Search term "当提示输入您的号码时": please copy every line of the records below that contains it.
********
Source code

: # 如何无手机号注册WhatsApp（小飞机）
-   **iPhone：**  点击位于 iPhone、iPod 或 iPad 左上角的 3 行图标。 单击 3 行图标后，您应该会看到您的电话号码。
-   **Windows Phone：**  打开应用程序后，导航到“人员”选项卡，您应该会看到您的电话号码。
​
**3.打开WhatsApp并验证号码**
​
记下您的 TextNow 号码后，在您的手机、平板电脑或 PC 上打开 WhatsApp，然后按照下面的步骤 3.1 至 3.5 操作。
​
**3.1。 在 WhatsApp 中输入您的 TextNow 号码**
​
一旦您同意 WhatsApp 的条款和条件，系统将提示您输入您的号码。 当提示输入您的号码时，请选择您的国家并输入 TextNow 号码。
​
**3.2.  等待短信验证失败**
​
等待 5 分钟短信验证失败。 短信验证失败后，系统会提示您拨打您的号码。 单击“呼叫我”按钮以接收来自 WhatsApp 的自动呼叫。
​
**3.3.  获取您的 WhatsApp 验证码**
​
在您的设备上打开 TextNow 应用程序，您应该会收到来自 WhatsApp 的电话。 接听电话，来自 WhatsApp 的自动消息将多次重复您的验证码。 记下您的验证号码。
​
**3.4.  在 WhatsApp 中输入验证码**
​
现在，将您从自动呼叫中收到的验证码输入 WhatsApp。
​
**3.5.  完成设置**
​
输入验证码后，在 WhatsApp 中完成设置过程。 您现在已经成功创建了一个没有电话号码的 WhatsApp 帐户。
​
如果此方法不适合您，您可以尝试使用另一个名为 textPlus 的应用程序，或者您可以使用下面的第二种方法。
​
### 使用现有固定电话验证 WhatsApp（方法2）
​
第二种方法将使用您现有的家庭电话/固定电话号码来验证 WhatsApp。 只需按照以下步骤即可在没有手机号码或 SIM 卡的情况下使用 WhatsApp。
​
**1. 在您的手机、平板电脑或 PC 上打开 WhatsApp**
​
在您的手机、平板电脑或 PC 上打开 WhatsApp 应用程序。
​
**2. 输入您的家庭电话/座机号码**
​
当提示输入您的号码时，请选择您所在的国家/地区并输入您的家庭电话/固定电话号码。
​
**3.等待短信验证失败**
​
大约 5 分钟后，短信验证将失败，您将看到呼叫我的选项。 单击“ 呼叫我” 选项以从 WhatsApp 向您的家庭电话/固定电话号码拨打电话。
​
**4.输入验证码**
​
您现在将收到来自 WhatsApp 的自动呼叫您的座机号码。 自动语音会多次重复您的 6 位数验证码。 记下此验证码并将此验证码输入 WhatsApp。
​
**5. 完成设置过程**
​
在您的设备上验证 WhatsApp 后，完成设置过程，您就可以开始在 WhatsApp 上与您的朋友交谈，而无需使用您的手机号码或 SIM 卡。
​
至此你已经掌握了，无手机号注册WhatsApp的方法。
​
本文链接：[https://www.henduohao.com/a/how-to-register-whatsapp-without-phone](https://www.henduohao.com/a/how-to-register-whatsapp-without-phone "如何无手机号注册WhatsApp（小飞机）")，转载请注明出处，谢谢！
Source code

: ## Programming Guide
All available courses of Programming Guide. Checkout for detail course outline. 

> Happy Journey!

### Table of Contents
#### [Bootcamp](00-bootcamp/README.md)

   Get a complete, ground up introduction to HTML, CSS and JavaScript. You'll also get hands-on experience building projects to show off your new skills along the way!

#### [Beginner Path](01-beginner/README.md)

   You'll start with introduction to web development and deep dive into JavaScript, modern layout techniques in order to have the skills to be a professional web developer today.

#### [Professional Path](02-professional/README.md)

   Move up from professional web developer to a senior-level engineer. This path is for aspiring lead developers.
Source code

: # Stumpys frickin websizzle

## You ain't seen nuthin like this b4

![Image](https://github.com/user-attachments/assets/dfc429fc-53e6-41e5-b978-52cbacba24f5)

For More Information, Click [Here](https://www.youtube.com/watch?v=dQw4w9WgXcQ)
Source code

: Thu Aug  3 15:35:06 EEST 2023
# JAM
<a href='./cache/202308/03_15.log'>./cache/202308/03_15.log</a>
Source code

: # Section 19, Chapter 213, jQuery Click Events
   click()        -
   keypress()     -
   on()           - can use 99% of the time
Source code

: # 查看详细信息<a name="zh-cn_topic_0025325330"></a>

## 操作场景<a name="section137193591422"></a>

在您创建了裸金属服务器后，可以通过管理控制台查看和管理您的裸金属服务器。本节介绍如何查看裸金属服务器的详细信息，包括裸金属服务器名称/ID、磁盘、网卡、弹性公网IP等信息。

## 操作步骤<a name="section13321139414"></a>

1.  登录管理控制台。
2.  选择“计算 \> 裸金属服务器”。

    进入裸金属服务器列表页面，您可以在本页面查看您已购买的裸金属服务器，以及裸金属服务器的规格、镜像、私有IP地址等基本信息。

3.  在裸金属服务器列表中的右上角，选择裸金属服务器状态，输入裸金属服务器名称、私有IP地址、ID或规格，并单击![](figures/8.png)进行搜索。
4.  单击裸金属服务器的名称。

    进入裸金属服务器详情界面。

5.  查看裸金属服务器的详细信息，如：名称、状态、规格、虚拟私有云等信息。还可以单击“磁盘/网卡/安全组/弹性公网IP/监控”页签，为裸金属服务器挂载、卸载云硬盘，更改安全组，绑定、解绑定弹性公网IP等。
********
(Solution below)
一旦您同意 WhatsApp 的条款和条件，系统将提示您输入您的号码。 当提示输入您的号码时，请选择您的国家并输入 TextNow 号码。
当提示输入您的号码时，请选择您所在的国家/地区并输入您的家庭电话/固定电话号码。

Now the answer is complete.